_TO DO_.
Extract the lines up to and including the one that contains "[Some recent Vagrant", starting with the first line of the entries below, and omit the pictures.

_MATERIAL PROVIDED_.
——————

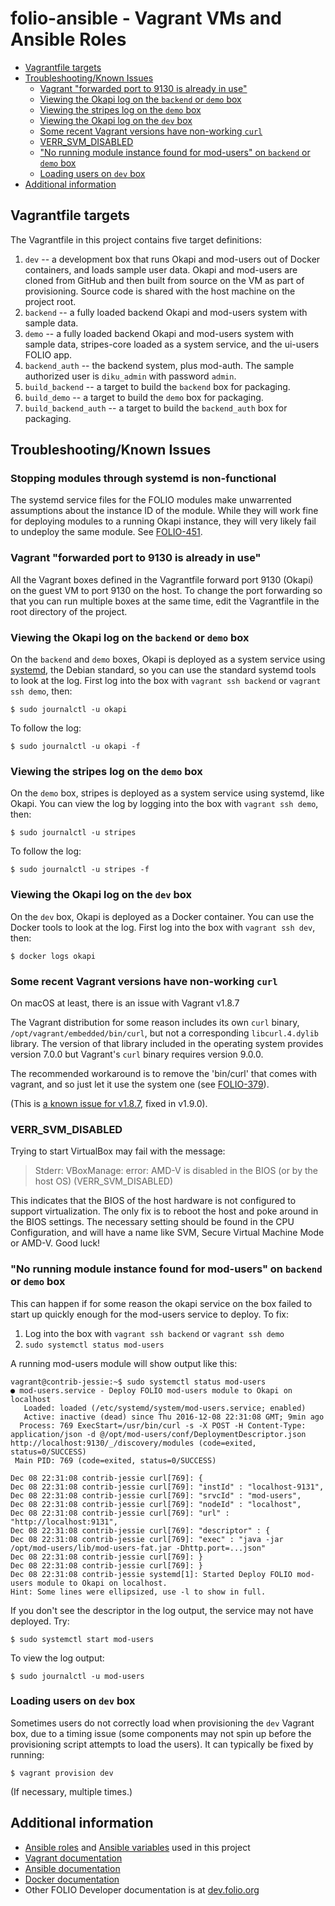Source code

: # folio-ansible - Vagrant VMs and Ansible Roles

<!-- ../../okapi/doc/md2toc -l 2 index.md -->
* [Vagrantfile targets](#vagrantfile-targets)
* [Troubleshooting/Known Issues](#troubleshootingknown-issues)
    * [Vagrant "forwarded port to 9130 is already in use"](#vagrant-forwarded-port-to-9130-is-already-in-use)
    * [Viewing the Okapi log on the `backend` or `demo` box](#viewing-the-okapi-log-on-the-backend-or-demo-box)
    * [Viewing the stripes log on the `demo` box](#viewing-the-stripes-log-on-the-demo-box)
    * [Viewing the Okapi log on the `dev` box](#viewing-the-okapi-log-on-the-dev-box)
    * [Some recent Vagrant versions have non-working `curl`](#some-recent-vagrant-versions-have-non-working-curl)
    * [VERR_SVM_DISABLED](#verrsvmdisabled)
    * ["No running module instance found for mod-users" on `backend` or `demo` box](#no-running-module-instance-found-for-mod-users-on-backend-or-demo-box)
    * [Loading users on `dev` box](#loading-users-on-dev-box)
* [Additional information](#additional-information)

## Vagrantfile targets

The Vagrantfile in this project contains five target definitions:

1. `dev` -- a development box that runs Okapi and mod-users out of Docker
   containers, and loads sample user data. Okapi and mod-users are
   cloned from GitHub and then built from source on the VM as part of
   provisioning. Source code is shared with the host machine on the
   project root.
2. `backend` -- a fully loaded backend Okapi and mod-users system with
   sample data.
3. `demo` -- a fully loaded backend Okapi and mod-users system with
   sample data, stripes-core loaded as a system service, and the
   ui-users FOLIO app.
4. `backend_auth` -- the backend system, plus mod-auth. The sample
   authorized user is `diku_admin` with password `admin`.
5. `build_backend` -- a target to build the `backend` box for
   packaging.
6. `build_demo` -- a target to build the `demo` box for packaging.
7. `build_backend_auth` -- a target to build the `backend_auth` box
   for packaging.

## Troubleshooting/Known Issues

### Stopping modules through systemd is non-functional

The systemd service files for the FOLIO modules make unwarrented
assumptions about the instance ID of the module. While they will work
fine for deploying modules to a running Okapi instance, they will very
likely fail to undeploy the same module. See
[FOLIO-451](https://issues.folio.org/browse/FOLIO-451).

### Vagrant "forwarded port to 9130 is already in use"

All the Vagrant boxes defined in the Vagrantfile forward port 9130
(Okapi) on the guest VM to port 9130 on the host. To change the port
forwarding so that you can run multiple boxes at the same time, edit
the Vagrantfile in the root directory of the project.

### Viewing the Okapi log on the `backend` or `demo` box

On the `backend` and `demo` boxes, Okapi is deployed as a system
service using
[systemd](https://www.freedesktop.org/wiki/Software/systemd/), the
Debian standard, so you can use the standard systemd tools to look at
the log. First log into the box with `vagrant ssh backend` or `vagrant
ssh demo`, then:

    $ sudo journalctl -u okapi

To follow the log:

    $ sudo journalctl -u okapi -f

### Viewing the stripes log on the `demo` box

On the `demo` box, stripes is deployed as a system service using
systemd, like Okapi. You can view the log by logging into the box with
`vagrant ssh demo`, then:

    $ sudo journalctl -u stripes

To follow the log:

    $ sudo journalctl -u stripes -f

### Viewing the Okapi log on the `dev` box

On the `dev` box, Okapi is deployed as a Docker container. You can use
the Docker tools to look at the log. First log into the box with
`vagrant ssh dev`, then:

    $ docker logs okapi

### Some recent Vagrant versions have non-working `curl`

On macOS at least, there is an issue with Vagrant v1.8.7

The Vagrant distribution for some reason includes its own `curl` binary,
`/opt/vagrant/embedded/bin/curl`, but not a corresponding
`libcurl.4.dylib` library. The version of that library included in the
operating system provides version 7.0.0 but Vagrant's `curl` binary
requires version 9.0.0.

The recommended workaround is to remove the 'bin/curl' that comes
with vagrant, and so just let it use the system one (see
[FOLIO-379](https://issues.folio.org/browse/FOLIO-379)).

(This is
[a known issue for v1.8.7](https://github.com/mitchellh/vagrant/issues/7969),
fixed in v1.9.0).

### VERR_SVM_DISABLED

Trying to start VirtualBox may fail with the message:

> Stderr: VBoxManage: error: AMD-V is disabled in the BIOS (or by the host OS) (VERR_SVM_DISABLED)

This indicates that the BIOS of the host hardware is not configured to
support virtualization. The only fix is to reboot the host and poke
around in the BIOS settings. The necessary setting should be found in
the CPU Configuration, and will have a name like SVM, Secure Virtual
Machine Mode or AMD-V. Good luck!

### "No running module instance found for mod-users" on `backend` or `demo` box

This can happen if for some reason the okapi service on the box failed
to start up quickly enough for the mod-users service to deploy. To
fix:

1. Log into the box with `vagrant ssh backend` or `vagrant ssh demo`
2. `sudo systemctl status mod-users`

A running mod-users module will show output like this:

```
vagrant@contrib-jessie:~$ sudo systemctl status mod-users
● mod-users.service - Deploy FOLIO mod-users module to Okapi on localhost
   Loaded: loaded (/etc/systemd/system/mod-users.service; enabled)
   Active: inactive (dead) since Thu 2016-12-08 22:31:08 GMT; 9min ago
  Process: 769 ExecStart=/usr/bin/curl -s -X POST -H Content-Type: application/json -d @/opt/mod-users/conf/DeploymentDescriptor.json http://localhost:9130/_/discovery/modules (code=exited, status=0/SUCCESS)
 Main PID: 769 (code=exited, status=0/SUCCESS)

Dec 08 22:31:08 contrib-jessie curl[769]: {
Dec 08 22:31:08 contrib-jessie curl[769]: "instId" : "localhost-9131",
Dec 08 22:31:08 contrib-jessie curl[769]: "srvcId" : "mod-users",
Dec 08 22:31:08 contrib-jessie curl[769]: "nodeId" : "localhost",
Dec 08 22:31:08 contrib-jessie curl[769]: "url" : "http://localhost:9131",
Dec 08 22:31:08 contrib-jessie curl[769]: "descriptor" : {
Dec 08 22:31:08 contrib-jessie curl[769]: "exec" : "java -jar /opt/mod-users/lib/mod-users-fat.jar -Dhttp.port=...json"
Dec 08 22:31:08 contrib-jessie curl[769]: }
Dec 08 22:31:08 contrib-jessie curl[769]: }
Dec 08 22:31:08 contrib-jessie systemd[1]: Started Deploy FOLIO mod-users module to Okapi on localhost.
Hint: Some lines were ellipsized, use -l to show in full.
```

If you don't see the descriptor in the log output, the service may not
have deployed. Try:

    $ sudo systemctl start mod-users

To view the log output:

    $ sudo journalctl -u mod-users

### Loading users on `dev` box

Sometimes users do not correctly load when provisioning the `dev`
Vagrant box, due to a timing issue (some components may not spin up
before the provisioning script attempts to load the users). It can
typically be fixed by running:

    $ vagrant provision dev

(If necessary, multiple times.)

## Additional information

* [Ansible roles](ansible-roles.md) and
  [Ansible variables](ansible-variables.md) used in this project
* [Vagrant documentation](https://www.vagrantup.com/docs/)
* [Ansible documentation](http://docs.ansible.com/ansible/index.html)
* [Docker documentation](https://docs.docker.com/)
* Other FOLIO Developer documentation is at [dev.folio.org](http://dev.folio.org/)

——————

_FINISHED EXERCISE_.
Source code

: # folio-ansible - Vagrant VMs and Ansible Roles

<!-- ../../okapi/doc/md2toc -l 2 index.md -->
* [Vagrantfile targets](#vagrantfile-targets)
* [Troubleshooting/Known Issues](#troubleshootingknown-issues)
    * [Vagrant "forwarded port to 9130 is already in use"](#vagrant-forwarded-port-to-9130-is-already-in-use)
    * [Viewing the Okapi log on the `backend` or `demo` box](#viewing-the-okapi-log-on-the-backend-or-demo-box)
    * [Viewing the stripes log on the `demo` box](#viewing-the-stripes-log-on-the-demo-box)
    * [Viewing the Okapi log on the `dev` box](#viewing-the-okapi-log-on-the-dev-box)
    * [Some recent Vagrant versions have non-working `curl`](#some-recent-vagrant-versions-have-non-working-curl)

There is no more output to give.